INFORMATION PROVIDED: Begin

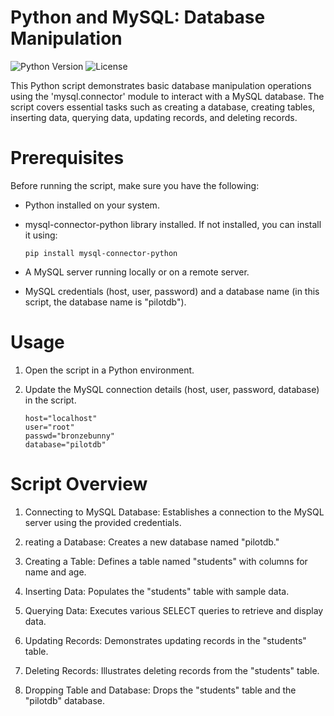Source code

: # Python and MySQL: Database  Manipulation

![Python Version](https://img.shields.io/badge/Python-3.6%2B-blue.svg)
![License](https://img.shields.io/badge/License-MIT-green.svg)

This Python script demonstrates basic database manipulation operations using the 'mysql.connector' module to interact with a MySQL database. The script covers essential tasks such as creating a database, creating tables, inserting data, querying data, updating records, and deleting records.

# Prerequisites

Before running the script, make sure you have the following:

- Python installed on your system.
- mysql-connector-python library installed. If not installed, you can install it using:

      pip install mysql-connector-python

- A MySQL server running locally or on a remote server.
- MySQL credentials (host, user, password) and a database name (in this script, the database name is "pilotdb").

# Usage

1. Open the script in a Python environment.
2. Update the MySQL connection details (host, user, password, database) in the script.
   
       host="localhost"
       user="root"
       passwd="bronzebunny"
       database="pilotdb"

# Script Overview

1. Connecting to MySQL Database:
 Establishes a connection to the MySQL server using the provided credentials.

2. reating a Database:
 Creates a new database named "pilotdb."

3. Creating a Table:
 Defines a table named "students" with columns for name and age.

4. Inserting Data:
 Populates the "students" table with sample data.

5. Querying Data:
 Executes various SELECT queries to retrieve and display data.

6. Updating Records:
 Demonstrates updating records in the "students" table.

7. Deleting Records:
 Illustrates deleting records from the "students" table.

8. Dropping Table and Database:
 Drops the "students" table and the "pilotdb" database.
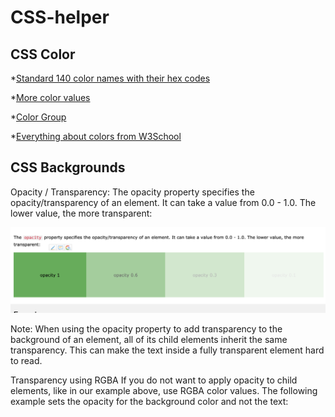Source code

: # CSS-helper

## CSS Color
*[Standard 140 color names with their hex codes](https://www.w3schools.com/colors/colors_names.asp)

*[More color values](https://www.w3schools.com/colors/colors_hex.asp)

*[Color Group](https://www.w3schools.com/colors/colors_groups.asp)

*[Everything about colors from W3School](https://www.w3schools.com/colors/)

## CSS Backgrounds
Opacity / Transparency:
The opacity property specifies the opacity/transparency of an element. It can take a value from 0.0 - 1.0. The lower value, the more transparent:


![alt text](https://github.com/AbdullahMohammadKhan/CSS-helper/blob/master/images/Screen%20Shot%202020-07-02%20at%2011.44.18%20AM.png "Opacity for css background")

Note: When using the opacity property to add transparency to the background of an element, all of its child elements inherit the same transparency. This can make the text inside a fully transparent element hard to read.

Transparency using RGBA
If you do not want to apply opacity to child elements, like in our example above, use RGBA color values. The following example sets the opacity for the background color and not the text:
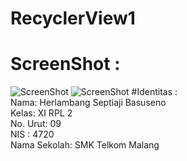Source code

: # RecyclerView1
# ScreenShot :
![ScreenShot](https://github.com/herlambangsb/RecyclerView1/blob/master/1.PNG)
![ScreenShot](https://github.com/herlambangsb/RecyclerView1/blob/master/2.PNG)
#Identitas : <br>
Nama: Herlambang Septiaji Basuseno <br>
Kelas: XI RPL 2 <br>
No. Urut: 09 <br>
NIS : 4720 <br>
Nama Sekolah: SMK Telkom Malang <br>
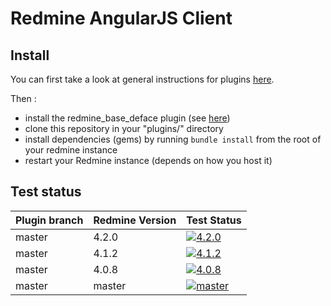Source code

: Redmine AngularJS Client
========================

Install
-------

You can first take a look at general instructions for plugins [here](http://www.redmine.org/wiki/redmine/Plugins).

Then :

* install the redmine_base_deface plugin (see [here](https://github.com/jbbarth/redmine_base_deface))
* clone this repository in your "plugins/" directory
* install dependencies (gems) by running `bundle install` from the root of your redmine instance
* restart your Redmine instance (depends on how you host it)

Test status
----------


|Plugin branch| Redmine Version   | Test Status      |
|-------------|-------------------|------------------|
|master       | 4.2.0             | [![4.2.0][1]][5] |  
|master       | 4.1.2             | [![4.1.2][2]][5] |  
|master       | 4.0.8             | [![4.0.8][3]][5] |
|master       | master            | [![master][4]][5]|

[1]: https://github.com/nanego/redmine_angular_ui/workflows/4_2_0/badge.svg
[2]: https://github.com/nanego/redmine_angular_ui/workflows/4_1_2/badge.svg
[3]: https://github.com/nanego/redmine_angular_ui/workflows/4_0_8/badge.svg
[4]: https://github.com/nanego/redmine_angular_ui/workflows/Master/badge.svg
[5]: https://github.com/nanego/redmine_angular_ui/actions
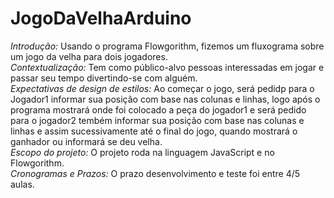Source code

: # JogoDaVelhaArduino
*Introdução:* Usando o programa Flowgorithm, fizemos um fluxograma sobre um jogo da velha para dois jogadores.<br>
*Contextualização:* Tem como público-alvo pessoas interessadas em jogar e passar seu tempo divertindo-se com alguém. <br>
*Expectativas de design de estilos:* Ao começar o jogo, será pedidp para o Jogador1 informar sua posição com base nas colunas e linhas, logo após o programa mostrará onde foi colocado a peça do jogador1 e será pedido para o jogador2 tembém informar sua posição com base nas colunas e linhas e assim sucessivamente até o final do jogo, quando mostrará o ganhador ou informará se deu velha.<br>
*Escopo do projeto:* O projeto roda na linguagem JavaScript e no Flowgorithm.  <br>
*Cronogramas e Prazos:* O prazo desenvolvimento e teste foi entre 4/5 aulas.<br> 
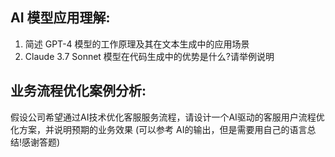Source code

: ## AI 模型应用理解:
1. 简述 GPT-4 模型的工作原理及其在文本生成中的应用场景
2. Claude 3.7 Sonnet 模型在代码生成中的优势是什么?请举例说明

## 业务流程优化案例分析:
假设公司希望通过AI技术优化客服服务流程，请设计一个AI驱动的客服用户流程优化方案，并说明预期的业务效果
(可以参考 AI的输出，但是需要用自己的语言总结!感谢答题)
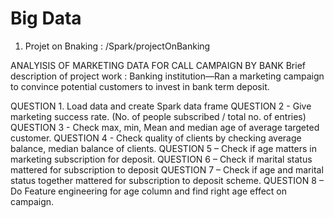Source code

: # Big Data

1. Projet on Bnaking : /Spark/projectOnBanking

ANALYISIS OF MARKETING DATA FOR CALL CAMPAIGN BY BANK
Brief description of project work : Banking institution—Ran a marketing campaign to convince potential customers to invest in bank term deposit.

QUESTION  1. Load data and create Spark data frame 
QUESTION  2 - Give marketing success rate. (No. of people subscribed / total no. of entries) 
QUESTION  3 - Check max, min, Mean and median age of average targeted customer.
QUESTION  4 - Check quality of clients by checking average balance, median balance of clients.
QUESTION  5 – Check if age matters in marketing subscription for deposit.
QUESTION  6 – Check if marital status mattered for subscription to deposit
QUESTION  7 – Check if age and marital status together mattered for subscription to deposit scheme.
QUESTION  8 – Do Feature engineering for age column and find right age effect on campaign.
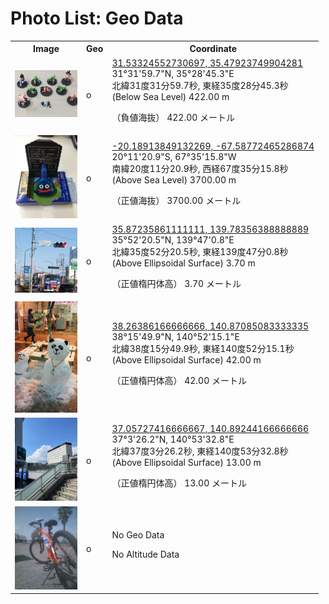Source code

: # Photo List: Geo Data

<table>
<tr><th>Image</th><th>Geo</th><th>Coordinate</th></tr>
<td><a href='img/fake_gps_003.jpg'><img src='img/fake_gps_003.jpg' width=100 /></a></td><td>o</td><td>
<a href='https://www.google.com/maps/place/31%C2%B031%2759.7%22N+35%C2%B028%2745.3%22E/@31.5332455,35.4792375,17z/?authuser=0&entry=ttu'>31.53324552730697, 35.47923749904281</a><br />
31°31'59.7"N, 35°28'45.3"E<br />
北緯31度31分59.7秒, 東経35度28分45.3秒<br />
(Below Sea Level) 422.00 m

（負値海抜） 422.00 メートル

</td></tr>
<td><a href='img/fake_gps_004.jpg'><img src='img/fake_gps_004.jpg' width=100 /></a></td><td>o</td><td>
<a href='https://www.google.com/maps/place/20%C2%B011%2720.9%22S+67%C2%B035%2715.8%22W/@-20.1891385,-67.5877247,17z/?authuser=0&entry=ttu'>-20.18913849132269, -67.58772465286874</a><br />
20°11'20.9"S, 67°35'15.8"W<br />
南緯20度11分20.9秒, 西経67度35分15.8秒<br />
(Above Sea Level) 3700.00 m

（正値海抜） 3700.00 メートル

</td></tr>
<td><a href='img/miracle_north_intersection.jpg'><img src='img/miracle_north_intersection.jpg' width=100 /></a></td><td>o</td><td>
<a href='https://www.google.com/maps/place/35%C2%B052%2720.5%22N+139%C2%B047%270.8%22E/@35.8723586,139.7835639,17z/?authuser=0&entry=ttu'>35.87235861111111, 139.78356388888889</a><br />
35°52'20.5"N, 139°47'0.8"E<br />
北緯35度52分20.5秒, 東経139度47分0.8秒<br />
(Above Ellipsoidal Surface) 3.70 m

（正値楕円体高） 3.70 メートル

</td></tr>
<td><a href='img/sendai_snowman01.JPEG'><img src='img/sendai_snowman01.JPEG' width=100 /></a></td><td>o</td><td>
<a href='https://www.google.com/maps/place/38%C2%B015%2749.9%22N+140%C2%B052%2715.1%22E/@38.2638617,140.8708508,17z/?authuser=0&entry=ttu'>38.26386166666666, 140.87085083333335</a><br />
38°15'49.9"N, 140°52'15.1"E<br />
北緯38度15分49.9秒, 東経140度52分15.1秒<br />
(Above Ellipsoidal Surface) 42.00 m

（正値楕円体高） 42.00 メートル

</td></tr>
<td><a href='img/with_gps.jpg'><img src='img/with_gps.jpg' width=100 /></a></td><td>o</td><td>
<a href='https://www.google.com/maps/place/37%C2%B03%2726.2%22N+140%C2%B053%2732.8%22E/@37.0572742,140.8924417,17z/?authuser=0&entry=ttu'>37.05727416666667, 140.89244166666666</a><br />
37°3'26.2"N, 140°53'32.8"E<br />
北緯37度3分26.2秒, 東経140度53分32.8秒<br />
(Above Ellipsoidal Surface) 13.00 m

（正値楕円体高） 13.00 メートル

</td></tr>
<td><a href='img/without_gps.jpg'><img src='img/without_gps.jpg' width=100 /></a></td><td>o</td><td>
No Geo Data

No Altitude Data

</td></tr>
</table>
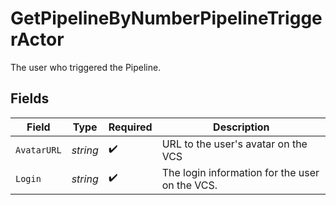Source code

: # GetPipelineByNumberPipelineTriggerActor

The user who triggered the Pipeline.


## Fields

| Field                                          | Type                                           | Required                                       | Description                                    |
| ---------------------------------------------- | ---------------------------------------------- | ---------------------------------------------- | ---------------------------------------------- |
| `AvatarURL`                                    | *string*                                       | :heavy_check_mark:                             | URL to the user's avatar on the VCS            |
| `Login`                                        | *string*                                       | :heavy_check_mark:                             | The login information for the user on the VCS. |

INFORMATION PROVIDED: End

- **TASK DESCRIPTION**: Set the pictures aside and transcribe exactly the stretch of lines above, beginning with the one holding "(可以参考 AI的输出，但是需要用自己的语言总结!感谢答题)" and ending with the one holding "<tr><th>Image</th><th>Geo</th><th>Coordinate</th></tr>".

- **RESPONSE TO THIS EXERCISE**:
(可以参考 AI的输出，但是需要用自己的语言总结!感谢答题)
Source code

: # Big Data

1. Projet on Bnaking : /Spark/projectOnBanking

ANALYISIS OF MARKETING DATA FOR CALL CAMPAIGN BY BANK
Brief description of project work : Banking institution—Ran a marketing campaign to convince potential customers to invest in bank term deposit.

QUESTION  1. Load data and create Spark data frame 
QUESTION  2 - Give marketing success rate. (No. of people subscribed / total no. of entries) 
QUESTION  3 - Check max, min, Mean and median age of average targeted customer.
QUESTION  4 - Check quality of clients by checking average balance, median balance of clients.
QUESTION  5 – Check if age matters in marketing subscription for deposit.
QUESTION  6 – Check if marital status mattered for subscription to deposit
QUESTION  7 – Check if age and marital status together mattered for subscription to deposit scheme.
QUESTION  8 – Do Feature engineering for age column and find right age effect on campaign.
Source code

: # Photo List: Geo Data

<table>
<tr><th>Image</th><th>Geo</th><th>Coordinate</th></tr>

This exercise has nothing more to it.